Test : DOOM Eternal sur Xbox One
Et Dieu créa DOOM
Voilà près de quatre ans que ID Software a remis les barres sur les T et les poings sur les gueules avec DOOM sur Xbox One. Marquant le retour aux sources de la franchise qui a prêté son nom à tout un genre, après une ère DOOM 3 et extensions que tout le monde n’a pas forcément apprécié, DOOM « 2016 » fut un exercice de style rondement mené, une copie rendue avec tellement d’efficacité que l’on peinait à imaginer le développeur faire mieux en annonçant DOOM Eternal. On se disait alors qu’il lui faudrait ramer sévèrement pour proposer quelque chose de valable sans risquer de tomber dans la répétition ou pire, la suite sans ambition. Mais penser de la sorte, c’est visiblement mal connaitre ID Software qui ne se contente pas seulement d’être à la hauteur avec DOOM Eternal, mais propulse carrément la franchise sur une autre planète en se montrant supérieur en tous points. On va évoquer cela étape par étape, en débutant déjà par le premier gros point fort de DOOM Eternal, sa durée de vie. Les développeurs avaient annoncé quelque chose d’énorme et n’avaient pas menti : même en y allant tout droit, il vous faudra près de vingt heures pour voir le bout de l’aventure. Oui vingt heures à l’aise. C’est le double du précédent épisode et ça explose la moyenne du genre.

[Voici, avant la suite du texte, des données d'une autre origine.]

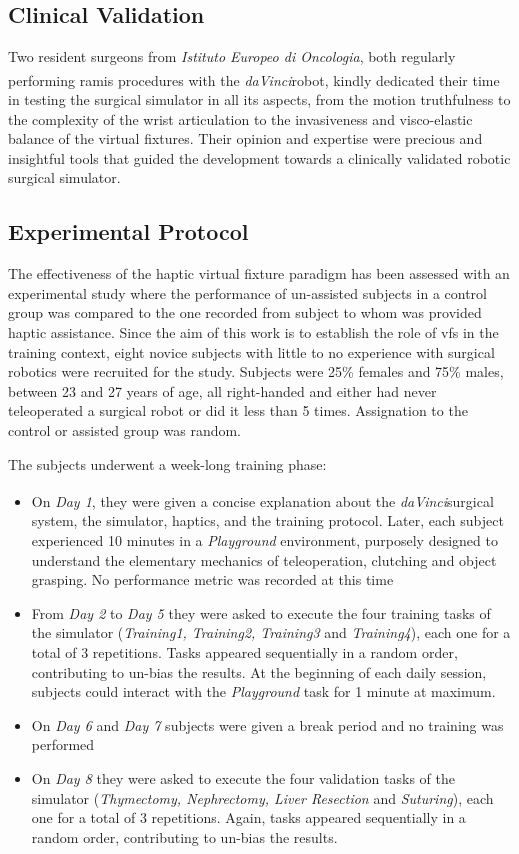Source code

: \documentclass{article}
\newcommand{\cright}{\textsuperscript{\textregistered}\phantom{..}}
\begin{document}
\begin{multicols}{2}
\subsection{Clinical Validation}
Two resident surgeons from \textit{Istituto Europeo di Oncologia}, both regularly performing \ac{ramis} procedures with the \textit{daVinci}\cright robot, kindly dedicated their time in testing the surgical simulator in all its aspects, from the motion truthfulness to the complexity of the wrist articulation to the invasiveness and visco-elastic balance of the virtual fixtures. Their opinion and expertise were precious and insightful tools that guided the development towards a clinically validated robotic surgical simulator. 

\subsection{Experimental Protocol}
The effectiveness of the haptic virtual fixture paradigm has been assessed with an experimental study where the performance of un-assisted subjects in a control group was compared to the one recorded from subject to whom was provided haptic assistance. Since the aim of this work is to establish the role of \acp{vf} in the training context, eight novice subjects with little to no experience with surgical robotics were recruited for the study. Subjects were 25\% females and 75\% males, between 23 and 27 years of age, all right-handed and either had never teleoperated a surgical robot or did it less than 5 times. Assignation to the control or assisted group was random.

The subjects underwent a week-long training phase:
\begin{itemize}
  \item On \textit{Day 1}, they were given a concise explanation about the \textit{daVinci}\cright surgical system, the simulator, haptics, and the training protocol. Later, each subject experienced 10 minutes in a \textit{Playground} environment, purposely designed to understand the elementary mechanics of teleoperation, clutching and object grasping. No performance metric was recorded at this time
  \item From \textit{Day 2} to \textit{Day 5} they were asked to execute the four training tasks of the simulator (\textit{Training1, Training2, Training3} and \textit{Training4}), each one for a total of 3 repetitions. Tasks appeared sequentially in a random order, contributing to un-bias the results. At the beginning of each daily session, subjects could interact with the \textit{Playground} task for 1 minute at maximum.
  \item On \textit{Day 6} and \textit{Day 7} subjects were given a break period and no training was performed
  \item On \textit{Day 8} they were asked to execute the four validation tasks of the simulator (\textit{Thymectomy, Nephrectomy, Liver Resection} and \textit{Suturing}), each one for a total of 3 repetitions. Again, tasks appeared sequentially in a random order, contributing to un-bias the results.
\end{itemize}



\end{multicols}
\end{document}
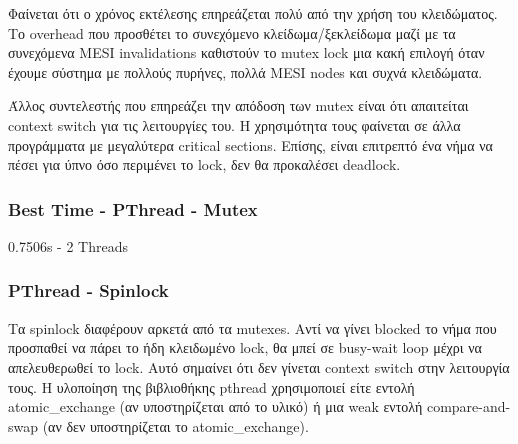 \documentclass[../final_report.tex]{subfiles}
\begin{document}
Φαίνεται ότι ο χρόνος εκτέλεσης επηρεάζεται πολύ από την χρήση του κλειδώματος. Το overhead
που προσθέτει το συνεχόμενο κλείδωμα/ξεκλείδωμα μαζί με τα συνεχόμενα MESI invalidations
καθιστούν το mutex lock μια κακή επιλογή όταν έχουμε σύστημα με πολλούς πυρήνες, πολλά MESI nodes και συχνά
κλειδώματα.

Άλλος συντελεστής που επηρεάζει την απόδοση των mutex είναι ότι απαιτείται context switch για τις
λειτουργίες του. Η χρησιμότητα τους φαίνεται σε άλλα προγράμματα με μεγαλύτερα critical sections.
Επίσης, είναι επιτρεπτό ένα νήμα να πέσει για ύπνο όσο περιμένει το lock, δεν θα προκαλέσει deadlock.

\subsubsection*{Best Time - PThread - Mutex}
0.7506s - 2 Threads

\subsubsection{PThread - Spinlock}

Τα spinlock διαφέρουν αρκετά από τα mutexes. Αντί να γίνει blocked το νήμα που προσπαθεί να πάρει το ήδη
κλειδωμένο lock, θα μπεί σε busy-wait loop μέχρι να απελευθερωθεί το lock. Αυτό σημαίνει ότι δεν γίνεται
context switch στην λειτουργία τους. Η υλοποίηση της βιβλιοθήκης pthread χρησιμοποιεί είτε εντολή
atomic\_exchange (αν υποστηρίζεται από το υλικό) ή μια weak εντολή compare-and-swap (αν δεν υποστηρίζεται το atomic\_exchange).
\end{document}
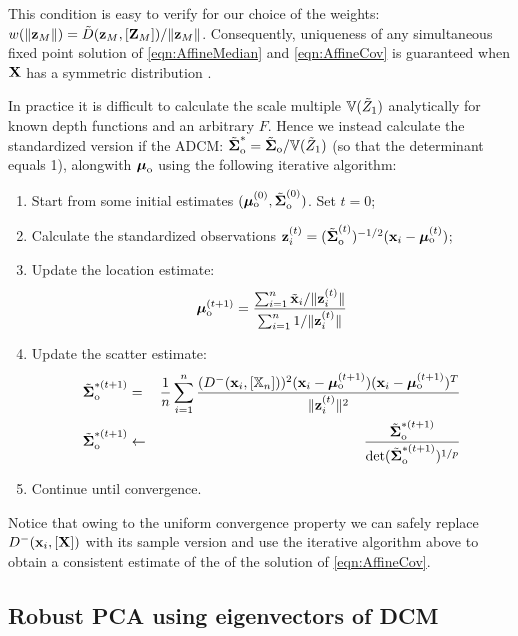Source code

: \vspace{1em}
\noindent This condition is easy to verify for our choice of the weights: $w(\| {\bf{z}}_M \| ) = \tilde D ({\bf{z}}_M, [{\mathbf{Z}}_M]) / \| {\bf{z}}_M \|$. Consequently, uniqueness of any simultaneous fixed point solution of \ref{eqn:AffineMedian} and \ref{eqn:AffineCov} is guaranteed when ${\mathbf{X}}$ has a symmetric distribution \citep{HuberBook81}.

In practice it is difficult to calculate the scale multiple ${\mathbb{V}}(\tilde Z_1)$ analytically for known depth functions and an arbitrary $F$. Hence we instead calculate the standardized version if the ADCM: $\tilde {{\boldsymbol{\Sigma}}}_{\text{o}}^* = \tilde {{\boldsymbol{\Sigma}}}_{\text{o}} / {\mathbb{V}}(\tilde Z_1)$ (so that the determinant equals 1), alongwith ${\boldsymbol{\mu}}_{\text{o}}$ using the following iterative algorithm:

\begin{enumerate}
\item Start from some initial estimates $({\boldsymbol{\mu}}_{\text{o}}^{(0)}, \tilde {{\boldsymbol{\Sigma}}}^{(0)}_{\text{o}})$. Set $t=0$;

\item Calculate the standardized observations ${\bf{z}}_i^{(t)} = (\tilde {{\boldsymbol{\Sigma}}}^{(t)}_{\text{o}})^{-1/2} ({\bf{x}}_i - {\boldsymbol{\mu}}_{\text{o}}^{(t)})$;

\item Update the location estimate:
%
$$
{\boldsymbol{\mu}}_{\text{o}}^{(t+1)} = \frac{\sum_{i=1}^n \tilde {{\bf{x}}}_i / \| {\bf{z}}_i^{(t)} \| }{\sum_{i=1}^n 1 / \| {\bf{z}}_i^{(t)} \|}
$$
%
\item Update the scatter estimate:
%
\begin{eqnarray*}
\tilde {{\boldsymbol{\Sigma}}}_{\text{o}}^{*(t+1)} &=& \frac{1}{n} \sum_{i=1}^n \frac{( D^- ({\bf{x}}_i, [{\mathbb{X}}_n]))^2 ({\bf{x}}_i - {\boldsymbol{\mu}}_{\text{o}}^{(t+1)})({\bf{x}}_i - {\boldsymbol{\mu}}_{\text{o}}^{(t+1)})^T}{\| {\bf{z}}_i^{(t)} \|^2}\\
\tilde {{\boldsymbol{\Sigma}}}_{\text{o}}^{*(t+1)} & \leftarrow & \frac{\tilde {{\boldsymbol{\Sigma}}}_{\text{o}}^{*(t+1)}}{\text{det} (\tilde {{\boldsymbol{\Sigma}}}_{\text{o}}^{*(t+1)})^{1/p}}
\end{eqnarray*}
%
\item Continue until convergence.
\end{enumerate}
%
Notice that owing to the uniform convergence property we can safely replace $D^-({\bf{x}}_i, [{\mathbf{X}}])$ with its sample version and use the iterative algorithm above to obtain a consistent estimate of the of the solution of \ref{eqn:AffineCov}.

\subsection{Robust PCA using eigenvectors of DCM}

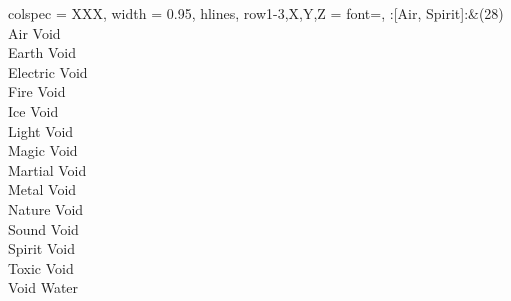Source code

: \begin{longtblr}[
	caption = {2v2 Attacking Effective},
	label = {2v2-Attacking-Effective},
]{
	colspec = {XXX}, width = 0.95\linewidth,
	hlines,
	row{1-3,X,Y,Z} = {font=\bfseries},
}
	:[Air, Spirit]:&{(28)\\
	Air Void \\
	Earth Void \\
	Electric Void \\
	Fire Void \\
	Ice Void \\
	Light Void \\
	Magic Void \\
	Martial Void \\
	Metal Void \\
	Nature Void \\
	Sound Void \\
	Spirit Void \\
	Toxic Void \\
	Void Water \\
	}\\

\end{longtblr}
\onecolumn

Mais, me direz-vous d’un air peut-être suspicieux et tatillon, il vaut mieux dix heures de plaisir que vingt heures d’ennui. Ce à quoi je vous réponds que le top reste quand même vingt heures de plaisir, chose que vous met dans les mains DOOM Eternal. Il y a bien quelques moments plus passionnants que d’autres c’est évident, mais rarement un FPS de cette trempe n’est parvenu à maintenir une telle cadence sur une durée aussi élevée. Pour ce faire, les développeurs ont radicalement changé leur façon de raconter l’histoire de DOOM. En retrait par le passé, même dans DOOM 3 qui était l’épisode le plus porté sur le background, le scénario est distillé ici avec parcimonie mais beaucoup d’intelligence. Ni effacé ni trop prégnant, le récit du DOOM Slayer prend ici une consistance assez inattendue, qui ravira les joueurs qui ont besoin d’une base scénaristique pour l’immerger, autant qu’il n’ennuiera pas un instant ceux qui sont venus « seulement » pour la baston. Quelques cut-scenes, des personnages secondaires peu nombreux mais bien utilisés donnent du corps à l’univers de DOOM Eternal. Autant de prétextes pour voyager un peu partout vers l’infini et au-delà. Si l’on avait l’habitude de régler les problèmes sur Mars principalement et aux confins des enfers, on se trouve invité ainsi à explorer ces lieux mais aussi la Terre, en proie à de véritables ravages, et d’autres planètes aux styles architecturaux et ambiances très marqués.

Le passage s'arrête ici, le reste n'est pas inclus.